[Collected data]
- Opening Delimiter -

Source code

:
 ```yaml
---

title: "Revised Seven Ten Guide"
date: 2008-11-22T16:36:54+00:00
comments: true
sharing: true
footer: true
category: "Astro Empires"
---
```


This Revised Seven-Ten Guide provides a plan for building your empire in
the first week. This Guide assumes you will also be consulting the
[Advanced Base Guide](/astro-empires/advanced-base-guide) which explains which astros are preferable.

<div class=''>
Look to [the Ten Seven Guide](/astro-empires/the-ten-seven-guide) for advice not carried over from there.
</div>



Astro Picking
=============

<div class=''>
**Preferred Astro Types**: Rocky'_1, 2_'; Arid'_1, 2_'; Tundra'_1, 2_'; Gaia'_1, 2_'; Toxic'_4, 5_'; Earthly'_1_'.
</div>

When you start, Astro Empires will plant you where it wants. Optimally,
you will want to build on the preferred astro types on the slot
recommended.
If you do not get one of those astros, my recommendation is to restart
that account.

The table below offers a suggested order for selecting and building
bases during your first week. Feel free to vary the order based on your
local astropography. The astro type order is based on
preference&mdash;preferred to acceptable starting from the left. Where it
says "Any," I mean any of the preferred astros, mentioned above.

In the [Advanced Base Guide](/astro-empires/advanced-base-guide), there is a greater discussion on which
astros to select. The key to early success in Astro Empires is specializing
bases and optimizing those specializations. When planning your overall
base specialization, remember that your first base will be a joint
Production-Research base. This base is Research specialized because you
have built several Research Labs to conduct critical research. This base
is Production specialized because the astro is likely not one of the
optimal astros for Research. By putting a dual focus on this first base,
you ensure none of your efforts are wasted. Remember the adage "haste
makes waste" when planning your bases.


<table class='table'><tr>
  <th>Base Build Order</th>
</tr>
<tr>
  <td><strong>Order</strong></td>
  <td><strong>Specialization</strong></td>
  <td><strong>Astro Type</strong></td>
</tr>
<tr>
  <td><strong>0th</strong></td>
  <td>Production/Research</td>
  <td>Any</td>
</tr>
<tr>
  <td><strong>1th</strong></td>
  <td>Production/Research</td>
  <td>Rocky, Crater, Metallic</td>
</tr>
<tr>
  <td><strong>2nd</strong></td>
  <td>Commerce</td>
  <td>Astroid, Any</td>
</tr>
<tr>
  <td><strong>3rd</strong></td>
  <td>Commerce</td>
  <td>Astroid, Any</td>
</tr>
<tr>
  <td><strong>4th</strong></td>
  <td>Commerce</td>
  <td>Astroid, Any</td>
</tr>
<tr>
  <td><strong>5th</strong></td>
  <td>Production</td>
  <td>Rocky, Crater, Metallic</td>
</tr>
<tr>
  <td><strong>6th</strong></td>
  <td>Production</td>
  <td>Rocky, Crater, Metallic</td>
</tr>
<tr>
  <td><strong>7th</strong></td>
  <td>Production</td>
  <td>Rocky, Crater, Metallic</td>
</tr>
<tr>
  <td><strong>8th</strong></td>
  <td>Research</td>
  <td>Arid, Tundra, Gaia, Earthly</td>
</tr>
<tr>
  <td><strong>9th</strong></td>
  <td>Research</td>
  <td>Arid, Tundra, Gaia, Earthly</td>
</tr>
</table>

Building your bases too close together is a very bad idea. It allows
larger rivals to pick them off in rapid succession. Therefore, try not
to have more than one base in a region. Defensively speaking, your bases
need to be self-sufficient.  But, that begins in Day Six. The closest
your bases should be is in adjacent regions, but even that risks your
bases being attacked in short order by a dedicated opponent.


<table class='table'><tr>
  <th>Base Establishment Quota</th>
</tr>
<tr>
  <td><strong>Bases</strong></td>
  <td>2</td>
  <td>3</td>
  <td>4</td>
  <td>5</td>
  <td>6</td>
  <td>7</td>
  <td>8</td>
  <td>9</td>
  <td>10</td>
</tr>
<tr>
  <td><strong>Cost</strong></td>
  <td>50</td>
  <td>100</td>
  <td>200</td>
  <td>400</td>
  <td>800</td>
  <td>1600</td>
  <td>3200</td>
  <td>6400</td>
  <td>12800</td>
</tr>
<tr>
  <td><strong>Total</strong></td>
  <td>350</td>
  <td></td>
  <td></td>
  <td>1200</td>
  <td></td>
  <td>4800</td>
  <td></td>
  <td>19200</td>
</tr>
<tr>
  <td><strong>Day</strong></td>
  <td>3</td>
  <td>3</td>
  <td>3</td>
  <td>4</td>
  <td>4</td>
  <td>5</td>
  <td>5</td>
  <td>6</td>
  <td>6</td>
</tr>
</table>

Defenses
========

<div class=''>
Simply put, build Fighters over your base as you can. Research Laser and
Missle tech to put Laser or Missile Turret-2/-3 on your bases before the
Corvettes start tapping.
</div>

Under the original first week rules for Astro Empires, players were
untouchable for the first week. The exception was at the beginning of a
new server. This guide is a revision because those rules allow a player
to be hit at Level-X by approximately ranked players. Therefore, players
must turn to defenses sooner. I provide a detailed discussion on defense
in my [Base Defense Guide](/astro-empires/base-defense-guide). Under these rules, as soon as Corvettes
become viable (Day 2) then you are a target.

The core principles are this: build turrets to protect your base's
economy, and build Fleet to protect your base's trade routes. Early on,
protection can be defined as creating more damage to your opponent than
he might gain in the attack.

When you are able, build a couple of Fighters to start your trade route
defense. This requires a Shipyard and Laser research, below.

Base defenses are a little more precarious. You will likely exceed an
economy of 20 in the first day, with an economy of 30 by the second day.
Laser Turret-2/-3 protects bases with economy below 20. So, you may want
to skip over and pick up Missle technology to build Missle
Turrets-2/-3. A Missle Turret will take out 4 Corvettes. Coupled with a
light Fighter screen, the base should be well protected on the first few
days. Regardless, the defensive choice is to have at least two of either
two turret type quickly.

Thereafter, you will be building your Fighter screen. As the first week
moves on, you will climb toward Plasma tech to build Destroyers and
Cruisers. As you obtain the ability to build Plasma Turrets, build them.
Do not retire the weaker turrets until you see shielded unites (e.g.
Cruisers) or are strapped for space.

- Closing Delimiter -

> Task objective
Above are the entries; repeat their lines exactly, from the first through the one that contains "the first week. This".

> Answer box
Source code

:
 ```yaml
---

title: "Revised Seven Ten Guide"
date: 2008-11-22T16:36:54+00:00
comments: true
sharing: true
footer: true
category: "Astro Empires"
---
```


This Revised Seven-Ten Guide provides a plan for building your empire in
the first week. This Guide assumes you will also be consulting the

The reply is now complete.